Brazilian prosecutors have launched an investigation following unconfirmed reports that goldminers killed more than 10 members of an uncontacted tribe living in the Amazon.

Funai, a national agency protecting the rights of indigenous people, reported the goldminers to prosecutors in the state of Amazonas after they were overheard bragging about the killings in a bar last month.

They were brandishing a hand-carved paddle knife which they said belonged to the tribe, the agency reported.

Leila Silvia Burger Sotto-Maior, Funai's coordinator for uncontacted tribes, told the New York Times that the conversation was "crude bar talk".

"They even bragged about cutting up the bodies and throwing them in the river," she said, adding that the miners claimed that they "had to kill [the tribe members] or be killed. There is a lot of evidence, but it needs to be proven," Sotto-Maior said.

Women and children are believed to be among the dead, according to Funai. The massacre occurred in an area known as 'Uncontacted Frontier', which contains more uncontacted tribes than anywhere else on Earth.

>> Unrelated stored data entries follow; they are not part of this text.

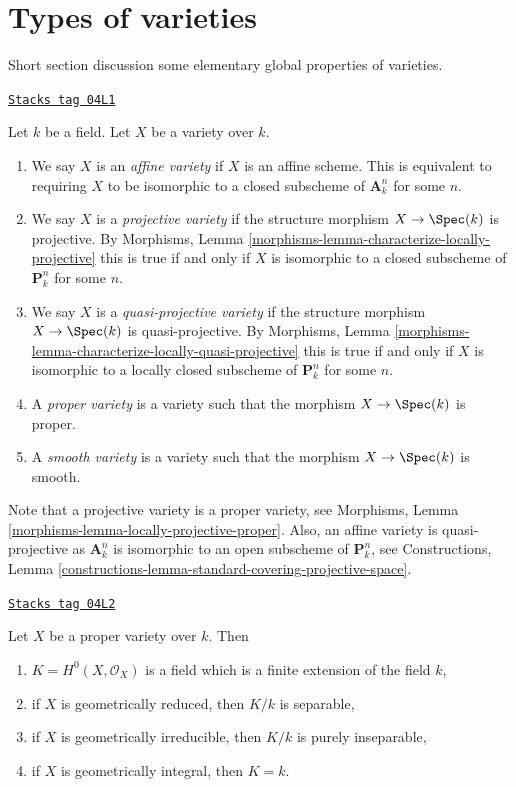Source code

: \section{Types of varieties}
\label{varieties-section-types}
Short section discussion some elementary global properties of varieties.

\begin{definition}
\label{varieties-definition-variety-type}
\href{https://stacks.math.columbia.edu/tag/04L1}{\texttt{Stacks tag 04L1}}

Let $k$ be a field. Let $X$ be a variety over $k$.
\begin{enumerate}
\item We say $X$ is an {\it affine variety} if $X$ is an affine scheme.
This is equivalent to requiring $X$ to be isomorphic to a closed
subscheme of $\mathbf{A}^n_k$ for some $n$.
\item We say $X$ is a {\it projective variety} if the
structure morphism $X \to \Spec(k)$ is projective. By
Morphisms, Lemma \ref{morphisms-lemma-characterize-locally-projective}
this is true if and only if $X$ is isomorphic to a closed
subscheme of $\mathbf{P}^n_k$ for some $n$.
\item We say $X$ is a {\it quasi-projective variety} if
the structure morphism $X \to \Spec(k)$ is quasi-projective. By
Morphisms, Lemma \ref{morphisms-lemma-characterize-locally-quasi-projective}
this is true if and only if $X$ is isomorphic to a
locally closed subscheme of $\mathbf{P}^n_k$ for some $n$.
\item A {\it proper variety} is a variety such that the
morphism $X \to \Spec(k)$ is proper.
\item A {\it smooth variety} is a variety such that the
morphism $X \to \Spec(k)$ is smooth.
\end{enumerate}
\end{definition}

Note that a projective variety is a proper variety, see
Morphisms, Lemma \ref{morphisms-lemma-locally-projective-proper}.
Also, an affine variety is quasi-projective as $\mathbf{A}^n_k$
is isomorphic to an open subscheme of $\mathbf{P}^n_k$, see
Constructions,
Lemma \ref{constructions-lemma-standard-covering-projective-space}.

\begin{lemma}
\label{varieties-lemma-regular-functions-proper-variety}
\href{https://stacks.math.columbia.edu/tag/04L2}{\texttt{Stacks tag 04L2}}

Let $X$ be a proper variety over $k$. Then
\begin{enumerate}
\item $K = H^0(X, \mathcal{O}_X)$ is a field which is
a finite extension of the field $k$,
\item if $X$ is geometrically reduced, then $K/k$ is separable,
\item if $X$ is geometrically irreducible, then $K/k$
is purely inseparable,
\item if $X$ is geometrically integral, then $K = k$.
\end{enumerate}
\end{lemma}

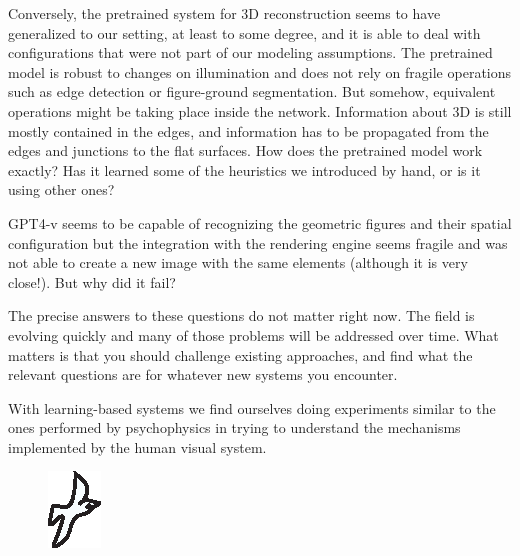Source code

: Conversely, the pretrained system for 3D reconstruction seems to have generalized to our setting, at least to some degree, and it is able to deal with configurations that were not part of our modeling assumptions. The pretrained model is robust to changes on illumination and does not rely on fragile operations such as edge detection or figure-ground segmentation. But somehow, equivalent operations might be taking place inside the network. Information about 3D is still mostly contained in the edges, and information has to be propagated from the edges and junctions to the flat surfaces. How does the pretrained model work exactly? Has it learned some of the heuristics we introduced by hand, or is it using other ones? 

GPT4-v seems to be capable of recognizing the geometric figures and their spatial configuration but the integration with the rendering engine seems fragile and was not able to create a new image with the same elements (although it is very close!). But why did it fail? 

The precise answers to these questions do not matter right now. The field is evolving quickly and many of those problems will be addressed over time. What matters is that you should challenge existing approaches, and find what the relevant questions are for whatever new systems you encounter. 

With learning-based systems we find ourselves doing experiments similar to the ones performed by psychophysics in trying to understand the mechanisms implemented by the human visual system. 

\begin{figure}
\centerline{
\includegraphics[width=.06\linewidth]{figures/simplesystem_revisited/gibson_bird.eps}
} 
\end{figure}



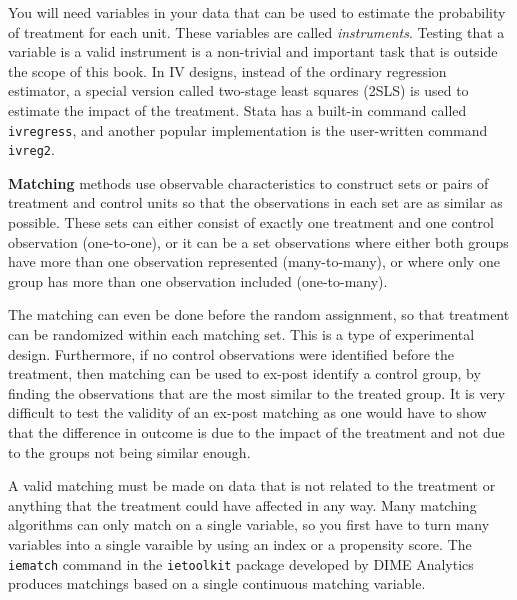 You will need variables in your data
that can be used to estimate the probability of treatment for each unit.
These variables are called \textit{instruments}.
Testing that a variable is a valid instrument is a non-trivial and important task
that is outside the scope of this book.
In IV designs, instead of the ordinary regression estimator,
a special version called two-stage least squares (2SLS) is used
to estimate the impact of the treatment.
Stata has a built-in command called \texttt{ivregress},
and another popular implementation is the user-written command \texttt{ivreg2}.


\textbf{Matching}
methods use observable characteristics to construct
sets or pairs of treatment and control units
so that the observations in each set are as similar as possible. 
These sets can either consist of exactly one treatment and one control observation (one-to-one),
or it can be a set observations where either
both groups have more than one observation represented (many-to-many),
or where only one group has more than one observation included (one-to-many).

The matching can even be done before the random assignment,
so that treatment can be randomized within each matching set.
This is a type of experimental design.
Furthermore, if no control observations were identified before the treatment,
then matching can be used to ex-post identify a control group,
by finding the observations that are the most similar to the treated group.
It is very difficult to test the validity of an ex-post matching
as one would have to show that the difference in outcome is
due to the impact of the treatment and not due to the groups not being similar enough.

A valid matching must be made on data that is not related to the treatment
or anything that the treatment could have affected in any way.
Many matching algorithms can only match on a single variable,
so you first have to turn many variables into a single varaible
by using an index or a propensity score.
The \texttt{iematch}
command in the \texttt{ietoolkit} package developed by DIME Analytics
produces matchings based on a single continuous matching variable.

Prosecutor Pablo Luz de Beltrand said the killings took place in the Javari Valley, the second largest indigenous reserve in Brazil.

He said it was difficult to investigate the incident properly as the "tribes are uncontacted" and "even Funai has only scant information about them."

Beltrand said it was the second such incident he was investigating this year. The case of several uncontacted Indians who were killed in February still remains open.

Survivors International, the largest global indigenous rights group, warned that the uncontacted tribes were very small and that the massacre could mean a significant percentage of a remote ethnic group had been wiped out.

Sarah Shenker, a senior campaigner for the group, said: "If the investigation confirms the reports, it will be yet another genocidal massacre resulting directly from the Brazilian government's failure to protect isolated tribes — something that is guaranteed in the Constitution."

Brazilian President Michel Temer has slashed funding for indigenous groups, forcing Funai to close several of its monitoring bases and reduce staffing in others. Three bases have been closed in the Javari Valley, where the tribe members are reported to have been killed.